Exercise brief -
Lines in the records below that contain the word "default" must each be copied.

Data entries
_ _ _ _

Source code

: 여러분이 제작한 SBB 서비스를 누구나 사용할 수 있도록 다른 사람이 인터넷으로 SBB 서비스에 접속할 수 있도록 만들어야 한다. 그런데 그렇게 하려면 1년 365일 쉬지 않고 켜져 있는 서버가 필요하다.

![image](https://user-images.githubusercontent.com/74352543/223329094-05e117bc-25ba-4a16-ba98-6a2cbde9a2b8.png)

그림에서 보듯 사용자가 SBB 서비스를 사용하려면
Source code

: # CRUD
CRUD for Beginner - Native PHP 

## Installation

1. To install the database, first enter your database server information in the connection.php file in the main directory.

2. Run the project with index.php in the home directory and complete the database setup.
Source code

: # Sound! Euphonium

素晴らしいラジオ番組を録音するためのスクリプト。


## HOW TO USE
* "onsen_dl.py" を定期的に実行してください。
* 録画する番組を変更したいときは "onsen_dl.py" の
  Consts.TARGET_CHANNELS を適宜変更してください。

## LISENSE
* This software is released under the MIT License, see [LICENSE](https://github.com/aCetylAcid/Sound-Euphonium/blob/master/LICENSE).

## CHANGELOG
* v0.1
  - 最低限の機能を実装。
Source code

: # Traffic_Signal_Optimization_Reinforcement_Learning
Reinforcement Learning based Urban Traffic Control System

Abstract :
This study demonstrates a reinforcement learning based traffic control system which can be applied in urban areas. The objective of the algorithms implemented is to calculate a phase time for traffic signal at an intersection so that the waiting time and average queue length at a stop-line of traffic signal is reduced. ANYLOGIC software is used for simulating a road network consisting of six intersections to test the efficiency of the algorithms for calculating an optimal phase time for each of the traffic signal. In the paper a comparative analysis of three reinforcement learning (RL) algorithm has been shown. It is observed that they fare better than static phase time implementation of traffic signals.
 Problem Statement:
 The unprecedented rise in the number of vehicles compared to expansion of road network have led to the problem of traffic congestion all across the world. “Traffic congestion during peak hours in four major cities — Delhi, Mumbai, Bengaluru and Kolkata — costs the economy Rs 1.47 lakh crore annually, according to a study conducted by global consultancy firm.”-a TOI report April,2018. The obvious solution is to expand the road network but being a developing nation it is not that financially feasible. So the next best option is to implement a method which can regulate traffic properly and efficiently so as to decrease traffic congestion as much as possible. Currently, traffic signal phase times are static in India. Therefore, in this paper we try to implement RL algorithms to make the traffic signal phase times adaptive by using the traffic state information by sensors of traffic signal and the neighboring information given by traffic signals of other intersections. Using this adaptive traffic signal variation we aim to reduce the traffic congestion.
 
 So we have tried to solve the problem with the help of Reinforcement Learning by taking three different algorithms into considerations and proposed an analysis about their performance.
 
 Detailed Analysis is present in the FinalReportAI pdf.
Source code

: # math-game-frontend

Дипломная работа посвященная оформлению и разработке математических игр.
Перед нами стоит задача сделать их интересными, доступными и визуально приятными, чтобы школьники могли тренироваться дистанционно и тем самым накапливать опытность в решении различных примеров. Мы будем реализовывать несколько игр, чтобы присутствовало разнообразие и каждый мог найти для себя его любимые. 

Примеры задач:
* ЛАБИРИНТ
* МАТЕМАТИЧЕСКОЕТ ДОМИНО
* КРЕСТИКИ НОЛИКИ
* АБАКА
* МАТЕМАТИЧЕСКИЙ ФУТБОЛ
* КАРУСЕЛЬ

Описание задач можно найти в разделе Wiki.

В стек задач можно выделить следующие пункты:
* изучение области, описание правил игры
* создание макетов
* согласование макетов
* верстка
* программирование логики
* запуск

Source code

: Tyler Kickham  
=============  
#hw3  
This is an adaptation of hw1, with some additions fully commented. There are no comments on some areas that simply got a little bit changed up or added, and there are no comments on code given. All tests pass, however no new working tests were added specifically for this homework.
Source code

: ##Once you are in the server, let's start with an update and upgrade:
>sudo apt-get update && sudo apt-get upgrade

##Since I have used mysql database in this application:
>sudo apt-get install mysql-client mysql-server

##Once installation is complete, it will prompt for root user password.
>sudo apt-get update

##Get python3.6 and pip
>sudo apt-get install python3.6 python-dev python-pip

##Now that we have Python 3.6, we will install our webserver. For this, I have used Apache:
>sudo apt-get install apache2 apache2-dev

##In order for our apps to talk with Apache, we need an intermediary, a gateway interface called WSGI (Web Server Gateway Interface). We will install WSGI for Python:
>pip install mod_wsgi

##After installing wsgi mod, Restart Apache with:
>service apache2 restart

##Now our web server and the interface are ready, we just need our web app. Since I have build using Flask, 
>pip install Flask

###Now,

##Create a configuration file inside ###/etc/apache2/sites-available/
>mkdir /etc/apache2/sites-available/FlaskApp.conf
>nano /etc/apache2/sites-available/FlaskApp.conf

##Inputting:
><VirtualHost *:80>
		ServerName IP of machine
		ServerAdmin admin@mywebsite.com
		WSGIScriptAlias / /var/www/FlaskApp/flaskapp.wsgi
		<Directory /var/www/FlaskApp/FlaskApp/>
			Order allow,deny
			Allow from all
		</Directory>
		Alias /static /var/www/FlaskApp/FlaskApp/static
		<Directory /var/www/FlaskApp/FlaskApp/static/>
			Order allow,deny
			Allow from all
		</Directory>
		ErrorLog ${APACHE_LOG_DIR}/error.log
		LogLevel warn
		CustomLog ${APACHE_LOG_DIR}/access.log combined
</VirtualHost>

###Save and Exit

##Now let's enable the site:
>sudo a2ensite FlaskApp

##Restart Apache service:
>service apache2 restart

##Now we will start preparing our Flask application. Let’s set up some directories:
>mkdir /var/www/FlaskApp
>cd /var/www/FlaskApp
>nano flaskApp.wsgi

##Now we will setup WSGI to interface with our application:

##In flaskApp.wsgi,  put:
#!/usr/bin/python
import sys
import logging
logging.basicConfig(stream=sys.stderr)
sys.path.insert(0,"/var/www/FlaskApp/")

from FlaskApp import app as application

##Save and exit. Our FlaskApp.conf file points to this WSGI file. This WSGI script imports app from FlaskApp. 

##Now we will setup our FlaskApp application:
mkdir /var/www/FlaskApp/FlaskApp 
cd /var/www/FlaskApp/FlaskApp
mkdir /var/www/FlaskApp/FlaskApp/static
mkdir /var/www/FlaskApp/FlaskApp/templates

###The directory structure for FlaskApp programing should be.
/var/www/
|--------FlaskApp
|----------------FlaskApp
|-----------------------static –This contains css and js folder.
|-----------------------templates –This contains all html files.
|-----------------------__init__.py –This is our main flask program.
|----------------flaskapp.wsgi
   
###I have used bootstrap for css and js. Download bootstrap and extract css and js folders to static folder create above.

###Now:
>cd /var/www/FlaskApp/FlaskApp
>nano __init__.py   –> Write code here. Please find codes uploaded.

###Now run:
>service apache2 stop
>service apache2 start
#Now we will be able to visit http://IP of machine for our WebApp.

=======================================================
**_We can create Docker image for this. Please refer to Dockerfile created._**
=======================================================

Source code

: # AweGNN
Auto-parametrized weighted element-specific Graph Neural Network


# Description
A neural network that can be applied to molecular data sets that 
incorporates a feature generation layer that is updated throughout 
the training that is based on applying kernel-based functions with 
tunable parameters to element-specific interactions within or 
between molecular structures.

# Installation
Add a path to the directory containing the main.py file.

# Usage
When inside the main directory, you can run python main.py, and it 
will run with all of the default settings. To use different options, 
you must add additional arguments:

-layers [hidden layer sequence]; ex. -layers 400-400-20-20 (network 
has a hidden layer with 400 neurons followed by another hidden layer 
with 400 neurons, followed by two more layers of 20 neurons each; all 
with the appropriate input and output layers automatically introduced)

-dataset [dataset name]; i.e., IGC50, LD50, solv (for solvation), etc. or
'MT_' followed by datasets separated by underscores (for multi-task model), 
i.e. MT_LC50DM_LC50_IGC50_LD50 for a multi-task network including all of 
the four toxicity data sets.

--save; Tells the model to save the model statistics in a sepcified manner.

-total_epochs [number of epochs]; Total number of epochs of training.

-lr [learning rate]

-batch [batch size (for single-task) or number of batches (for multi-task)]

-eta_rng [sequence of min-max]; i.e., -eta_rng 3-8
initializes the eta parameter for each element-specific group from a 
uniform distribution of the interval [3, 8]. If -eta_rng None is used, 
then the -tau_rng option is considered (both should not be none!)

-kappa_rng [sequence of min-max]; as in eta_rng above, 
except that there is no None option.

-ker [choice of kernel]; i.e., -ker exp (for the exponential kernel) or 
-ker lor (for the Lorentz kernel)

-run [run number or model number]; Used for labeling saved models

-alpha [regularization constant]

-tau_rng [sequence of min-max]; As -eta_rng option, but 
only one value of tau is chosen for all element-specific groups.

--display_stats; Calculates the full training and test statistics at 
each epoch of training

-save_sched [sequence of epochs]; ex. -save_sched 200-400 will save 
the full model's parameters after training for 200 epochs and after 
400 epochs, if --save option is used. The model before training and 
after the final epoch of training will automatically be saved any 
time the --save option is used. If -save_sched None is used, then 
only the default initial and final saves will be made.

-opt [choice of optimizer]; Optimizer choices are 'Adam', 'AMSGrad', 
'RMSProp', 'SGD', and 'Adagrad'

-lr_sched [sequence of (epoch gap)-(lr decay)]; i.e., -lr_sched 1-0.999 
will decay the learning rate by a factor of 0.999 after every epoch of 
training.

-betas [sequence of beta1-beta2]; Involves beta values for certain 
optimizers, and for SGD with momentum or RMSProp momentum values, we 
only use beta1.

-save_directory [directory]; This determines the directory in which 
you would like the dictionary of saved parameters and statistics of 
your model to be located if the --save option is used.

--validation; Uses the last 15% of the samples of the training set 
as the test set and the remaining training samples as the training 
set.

_ _ _ _

Task output -
will run with all of the default settings. To use different options, 
only the default initial and final saves will be made.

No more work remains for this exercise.